MySQL collector with password from Vault

This example configures a MySQL collector job in /etc/netdata/go.d/mysql.conf. The password in the DSN connection string is not stored in plain text. Instead, ${store:vault:vault_prod:secret/data/netdata/mysql#password} tells Netdata to read the KV v2 secret at secret/data/netdata/mysql from the vault_prod store, extract the password field from the response, and substitute it into the DSN at runtime.

# /etc/netdata/go.d/mysql.conf
jobs:
- name: mysql_prod
dsn: "netdata:${store:vault:vault_prod:secret/data/netdata/mysql#password}@tcp(127.0.0.1:3306)/"

Elasticsearch collector with HTTP basic auth from Vault

This example configures an Elasticsearch collector job in /etc/netdata/go.d/elasticsearch.conf. The password field uses a secret reference instead of a plain-text value. Netdata reads the KV v2 secret at secret/data/netdata/elasticsearch from the vault_prod store, extracts the password field, and substitutes it at runtime.

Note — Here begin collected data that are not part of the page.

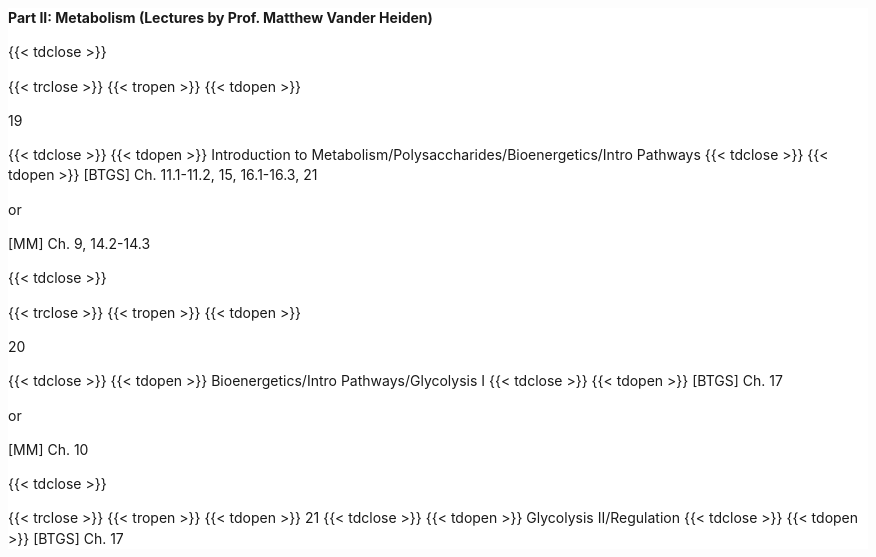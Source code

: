 
**Part II: Metabolism (Lectures by Prof. Matthew Vander Heiden)**


{{< tdclose >}}

{{< trclose >}}
{{< tropen >}}
{{< tdopen >}}


19


{{< tdclose >}}
{{< tdopen >}}
Introduction to Metabolism/Polysaccharides/Bioenergetics/Intro Pathways
{{< tdclose >}}
{{< tdopen >}}
\[BTGS\] Ch. 11.1-11.2, 15, 16.1-16.3, 21

or

\[MM\] Ch. 9, 14.2-14.3


{{< tdclose >}}

{{< trclose >}}
{{< tropen >}}
{{< tdopen >}}


20


{{< tdclose >}}
{{< tdopen >}}
Bioenergetics/Intro Pathways/Glycolysis I
{{< tdclose >}}
{{< tdopen >}}
\[BTGS\] Ch. 17

or

\[MM\] Ch. 10


{{< tdclose >}}

{{< trclose >}}
{{< tropen >}}
{{< tdopen >}}
21
{{< tdclose >}}
{{< tdopen >}}
Glycolysis II/Regulation
{{< tdclose >}}
{{< tdopen >}}
\[BTGS\] Ch. 17
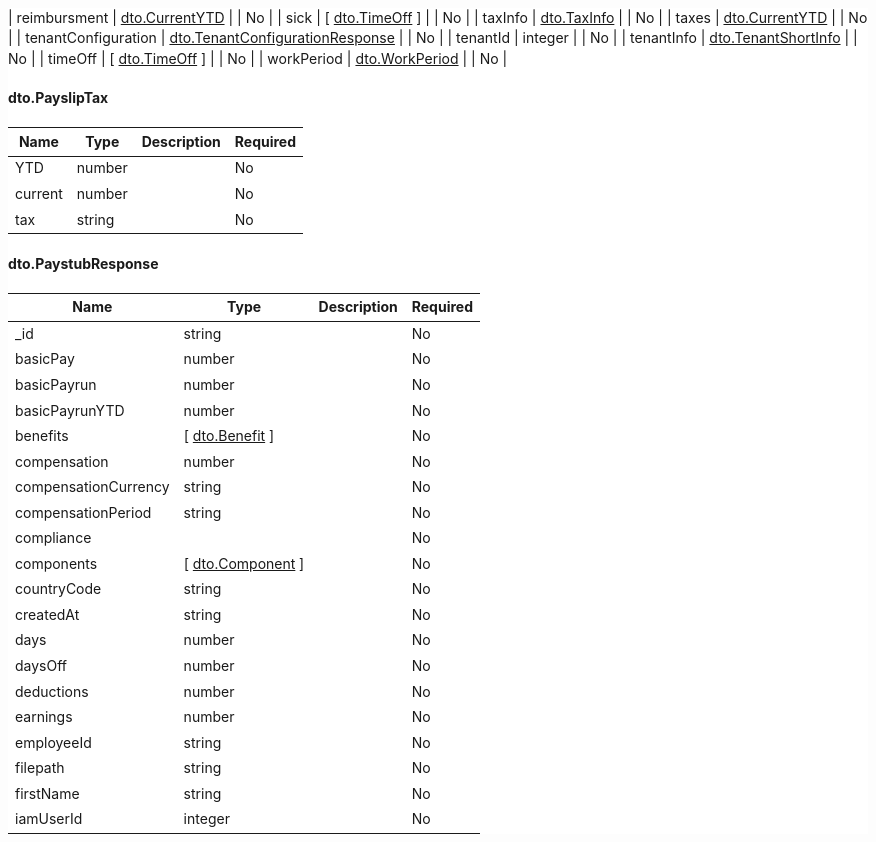 | reimbursment | [dto.CurrentYTD](#dtocurrentytd) |  | No |
| sick | [ [dto.TimeOff](#dtotimeoff) ] |  | No |
| taxInfo | [dto.TaxInfo](#dtotaxinfo) |  | No |
| taxes | [dto.CurrentYTD](#dtocurrentytd) |  | No |
| tenantConfiguration | [dto.TenantConfigurationResponse](#dtotenantconfigurationresponse) |  | No |
| tenantId | integer |  | No |
| tenantInfo | [dto.TenantShortInfo](#dtotenantshortinfo) |  | No |
| timeOff | [ [dto.TimeOff](#dtotimeoff) ] |  | No |
| workPeriod | [dto.WorkPeriod](#dtoworkperiod) |  | No |

#### dto.PayslipTax

| Name | Type | Description | Required |
| ---- | ---- | ----------- | -------- |
| YTD | number |  | No |
| current | number |  | No |
| tax | string |  | No |

#### dto.PaystubResponse

| Name | Type | Description | Required |
| ---- | ---- | ----------- | -------- |
| _id | string |  | No |
| basicPay | number |  | No |
| basicPayrun | number |  | No |
| basicPayrunYTD | number |  | No |
| benefits | [ [dto.Benefit](#dtobenefit) ] |  | No |
| compensation | number |  | No |
| compensationCurrency | string |  | No |
| compensationPeriod | string |  | No |
| compliance |  |  | No |
| components | [ [dto.Component](#dtocomponent) ] |  | No |
| countryCode | string |  | No |
| createdAt | string |  | No |
| days | number |  | No |
| daysOff | number |  | No |
| deductions | number |  | No |
| earnings | number |  | No |
| employeeId | string |  | No |
| filepath | string |  | No |
| firstName | string |  | No |
| iamUserId | integer |  | No |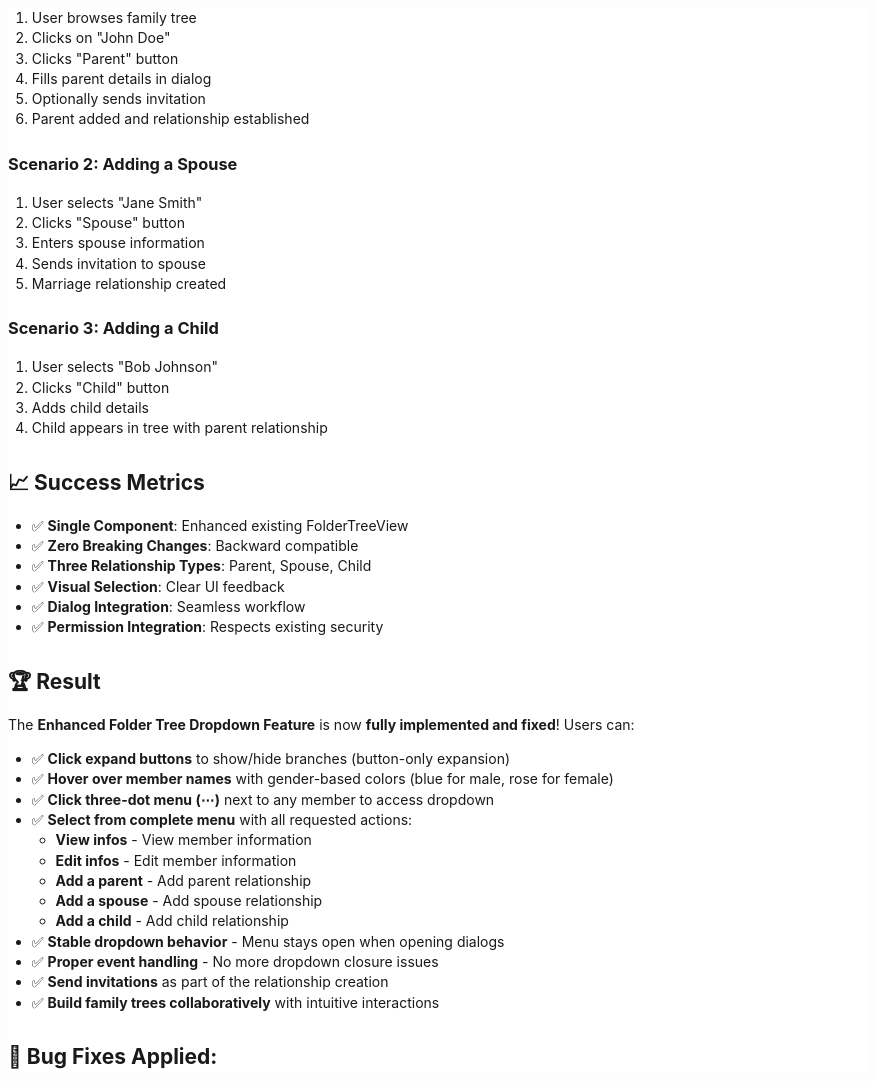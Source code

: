 1. User browses family tree
2. Clicks on "John Doe"
3. Clicks "Parent" button
4. Fills parent details in dialog
5. Optionally sends invitation
6. Parent added and relationship established

### **Scenario 2: Adding a Spouse**

1. User selects "Jane Smith"
2. Clicks "Spouse" button
3. Enters spouse information
4. Sends invitation to spouse
5. Marriage relationship created

### **Scenario 3: Adding a Child**

1. User selects "Bob Johnson"
2. Clicks "Child" button
3. Adds child details
4. Child appears in tree with parent relationship

## 📈 **Success Metrics**

- ✅ **Single Component**: Enhanced existing FolderTreeView
- ✅ **Zero Breaking Changes**: Backward compatible
- ✅ **Three Relationship Types**: Parent, Spouse, Child
- ✅ **Visual Selection**: Clear UI feedback
- ✅ **Dialog Integration**: Seamless workflow
- ✅ **Permission Integration**: Respects existing security

## 🏆 **Result**

The **Enhanced Folder Tree Dropdown Feature** is now **fully implemented and fixed**! Users can:

- ✅ **Click expand buttons** to show/hide branches (button-only expansion)
- ✅ **Hover over member names** with gender-based colors (blue for male, rose for female)
- ✅ **Click three-dot menu (⋯)** next to any member to access dropdown
- ✅ **Select from complete menu** with all requested actions:
  - **View infos** - View member information
  - **Edit infos** - Edit member information
  - **Add a parent** - Add parent relationship
  - **Add a spouse** - Add spouse relationship
  - **Add a child** - Add child relationship
- ✅ **Stable dropdown behavior** - Menu stays open when opening dialogs
- ✅ **Proper event handling** - No more dropdown closure issues
- ✅ **Send invitations** as part of the relationship creation
- ✅ **Build family trees collaboratively** with intuitive interactions

## 🐛 **Bug Fixes Applied:**
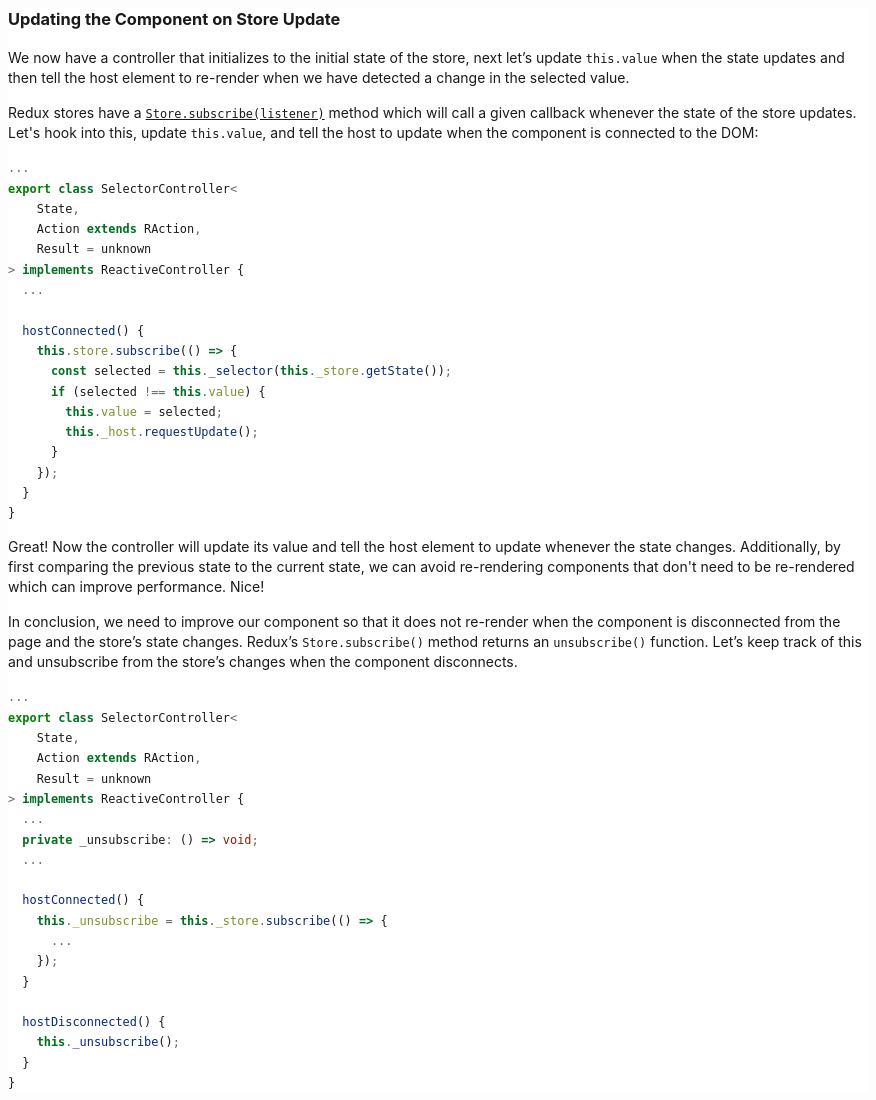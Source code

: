 ### Updating the Component on Store Update

We now have a controller that initializes to the initial state of the store, next let’s update `this.value` when the state updates and then tell the host element to re-render when we have detected a change in the selected value.

Redux stores have a [`Store.subscribe(listener)`](https://redux.js.org/api/store#subscribelistener) method which will call a given callback whenever the state of the store updates. Let's hook into this, update `this.value`, and tell the host to update when the component is connected to the DOM:

```ts
...
export class SelectorController<
    State,
    Action extends RAction,
    Result = unknown
> implements ReactiveController {
  ...

  hostConnected() {
    this.store.subscribe(() => {
      const selected = this._selector(this._store.getState());
      if (selected !== this.value) {
        this.value = selected;
        this._host.requestUpdate();
      }
    });
  }
}
```

Great! Now the controller will update its value and tell the host element to update whenever the state changes. Additionally, by first comparing the previous state to the current state, we can avoid re-rendering components that don't need to be re-rendered which can improve performance. Nice!

In conclusion, we need to improve our component so that it does not re-render when the component is disconnected from the page and the store’s state changes. Redux’s `Store.subscribe()` method returns an `unsubscribe()` function. Let’s keep track of this and unsubscribe from the store’s changes when the component disconnects.

```ts
...
export class SelectorController<
    State,
    Action extends RAction,
    Result = unknown
> implements ReactiveController {
  ...
  private _unsubscribe: () => void;
  ...

  hostConnected() {
    this._unsubscribe = this._store.subscribe(() => {
      ...
    });
  }

  hostDisconnected() {
    this._unsubscribe();
  }
}
```
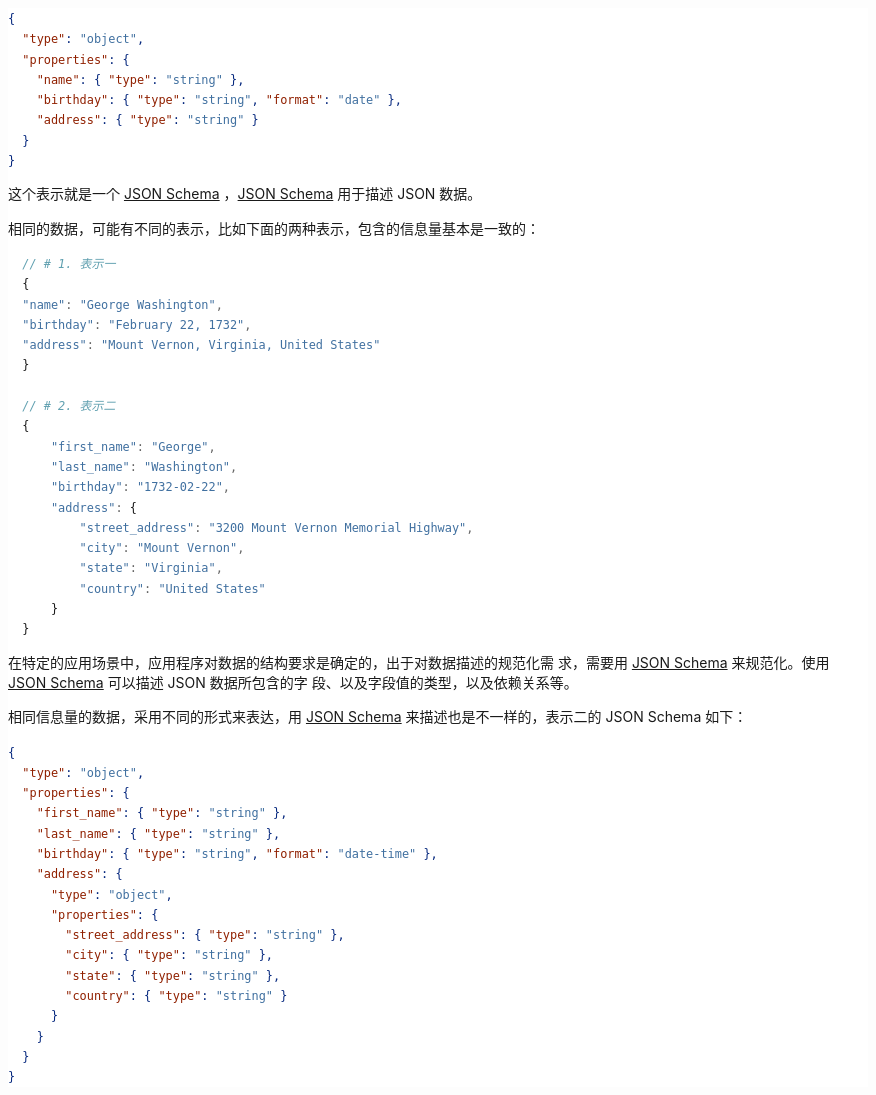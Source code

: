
 ```json
{
  "type": "object",
  "properties": {
    "name": { "type": "string" },
    "birthday": { "type": "string", "format": "date" },
    "address": { "type": "string" }
  }
}
```

这个表示就是一个 [JSON Schema](https://json-schema.apifox.cn/) ，[JSON Schema](https://json-schema.apifox.cn/) 用于描述 JSON 数据。

相同的数据，可能有不同的表示，比如下面的两种表示，包含的信息量基本是一致的：

```js
  // # 1. 表示一
  {
  "name": "George Washington",
  "birthday": "February 22, 1732",
  "address": "Mount Vernon, Virginia, United States"
  }

  // # 2. 表示二
  {
      "first_name": "George",
      "last_name": "Washington",
      "birthday": "1732-02-22",
      "address": {
          "street_address": "3200 Mount Vernon Memorial Highway",
          "city": "Mount Vernon",
          "state": "Virginia",
          "country": "United States"
      }
  }
```

在特定的应用场景中，应用程序对数据的结构要求是确定的，出于对数据描述的规范化需 求，需要用 [JSON Schema](https://json-schema.apifox.cn/) 来规范化。使用 [JSON Schema](https://json-schema.apifox.cn/) 可以描述 JSON 数据所包含的字 段、以及字段值的类型，以及依赖关系等。

相同信息量的数据，采用不同的形式来表达，用 [JSON Schema](https://json-schema.apifox.cn/) 来描述也是不一样的，表示二的 JSON Schema 如下：

```json
{
  "type": "object",
  "properties": {
    "first_name": { "type": "string" },
    "last_name": { "type": "string" },
    "birthday": { "type": "string", "format": "date-time" },
    "address": {
      "type": "object",
      "properties": {
        "street_address": { "type": "string" },
        "city": { "type": "string" },
        "state": { "type": "string" },
        "country": { "type": "string" }
      }
    }
  }
}
```
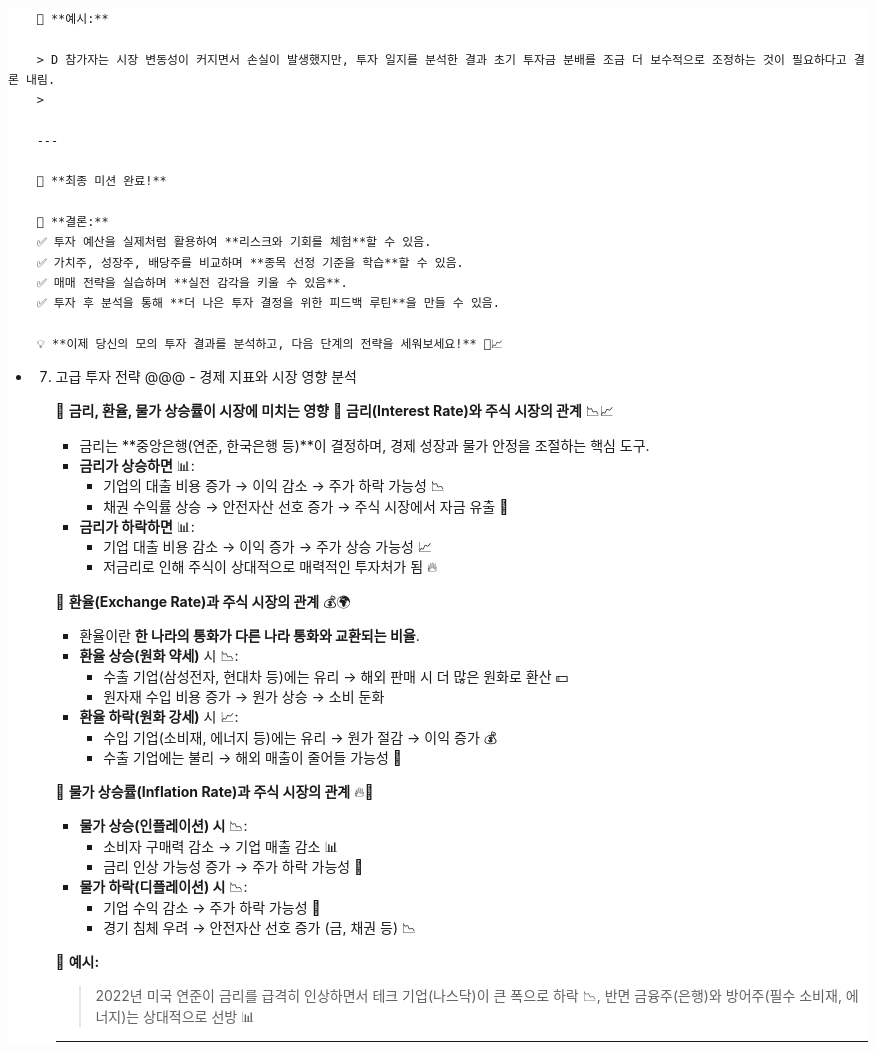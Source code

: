         📌 **예시:**
        
        > D 참가자는 시장 변동성이 커지면서 손실이 발생했지만, 투자 일지를 분석한 결과 초기 투자금 분배를 조금 더 보수적으로 조정하는 것이 필요하다고 결론 내림.
        > 
        
        ---
        
        🎯 **최종 미션 완료!**
        
        📢 **결론:**
        ✅ 투자 예산을 실제처럼 활용하여 **리스크와 기회를 체험**할 수 있음.
        ✅ 가치주, 성장주, 배당주를 비교하며 **종목 선정 기준을 학습**할 수 있음.
        ✅ 매매 전략을 실습하며 **실전 감각을 키울 수 있음**.
        ✅ 투자 후 분석을 통해 **더 나은 투자 결정을 위한 피드백 루틴**을 만들 수 있음.
        
        💡 **이제 당신의 모의 투자 결과를 분석하고, 다음 단계의 전략을 세워보세요!** 🚀📈
        
    

- 7. 고급 투자 전략
    @@@ - 경제 지표와 시장 영향 분석
        
        
        🔹 **금리, 환율, 물가 상승률이 시장에 미치는 영향**
        📌 **금리(Interest Rate)와 주식 시장의 관계** 📉📈
        
        - 금리는 **중앙은행(연준, 한국은행 등)**이 결정하며, 경제 성장과 물가 안정을 조절하는 핵심 도구.
        - **금리가 상승하면** 📊:
            - 기업의 대출 비용 증가 → 이익 감소 → 주가 하락 가능성 📉
            - 채권 수익률 상승 → 안전자산 선호 증가 → 주식 시장에서 자금 유출 🚪
        - **금리가 하락하면** 📊:
            - 기업 대출 비용 감소 → 이익 증가 → 주가 상승 가능성 📈
            - 저금리로 인해 주식이 상대적으로 매력적인 투자처가 됨 🔥
        
        📌 **환율(Exchange Rate)과 주식 시장의 관계** 💰🌍
        
        - 환율이란 **한 나라의 통화가 다른 나라 통화와 교환되는 비율**.
        - **환율 상승(원화 약세)** 시 📉:
            - 수출 기업(삼성전자, 현대차 등)에는 유리 → 해외 판매 시 더 많은 원화로 환산 💵
            - 원자재 수입 비용 증가 → 원가 상승 → 소비 둔화
        - **환율 하락(원화 강세)** 시 📈:
            - 수입 기업(소비재, 에너지 등)에는 유리 → 원가 절감 → 이익 증가 💰
            - 수출 기업에는 불리 → 해외 매출이 줄어들 가능성 🚨
        
        📌 **물가 상승률(Inflation Rate)과 주식 시장의 관계** 🔥💸
        
        - **물가 상승(인플레이션) 시** 📉:
            - 소비자 구매력 감소 → 기업 매출 감소 📊
            - 금리 인상 가능성 증가 → 주가 하락 가능성 🚨
        - **물가 하락(디플레이션) 시** 📉:
            - 기업 수익 감소 → 주가 하락 가능성 🚨
            - 경기 침체 우려 → 안전자산 선호 증가 (금, 채권 등) 📉
        
        📌 **예시:**
        
        > 2022년 미국 연준이 금리를 급격히 인상하면서 테크 기업(나스닥)이 큰 폭으로 하락 📉, 반면 금융주(은행)와 방어주(필수 소비재, 에너지)는 상대적으로 선방 📊
        > 
        
        ---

# /etc/netdata/go.d/elasticsearch.conf
jobs:
- name: es_prod
url: https://elasticsearch.example.com:9200
username: netdata
password: "${store:vault:vault_prod:secret/data/netdata/elasticsearch#password}"

Troubleshooting

Find the exact error

Check the Netdata Agent logs when the collector starts or restarts. Vault resolver errors include messages such as vault returned HTTP 403, vault path contains invalid characters, operand must be in format 'path#key', or key 'password' not found in vault response.

Vault returns permission denied or the token has expired

Check the Vault token policy and, if you use Vault Enterprise namespaces, confirm that namespace is correct. If you use a short-lived token, make sure the token is renewed or replaced before it expires.

Secret or key is not found

Check the operand carefully:

  • Make sure the path is the Vault API path.
  • For KV v2, make sure the path includes /data/.
  • Make sure the key exists in the returned secret payload.

TLS verification fails

Make sure the Netdata host trusts the CA that signed the Vault certificate. Use tls_skip_verify: true only as an insecure workaround.

Token file cannot be read

Check the file path, file contents, and that the netdata user can read the file.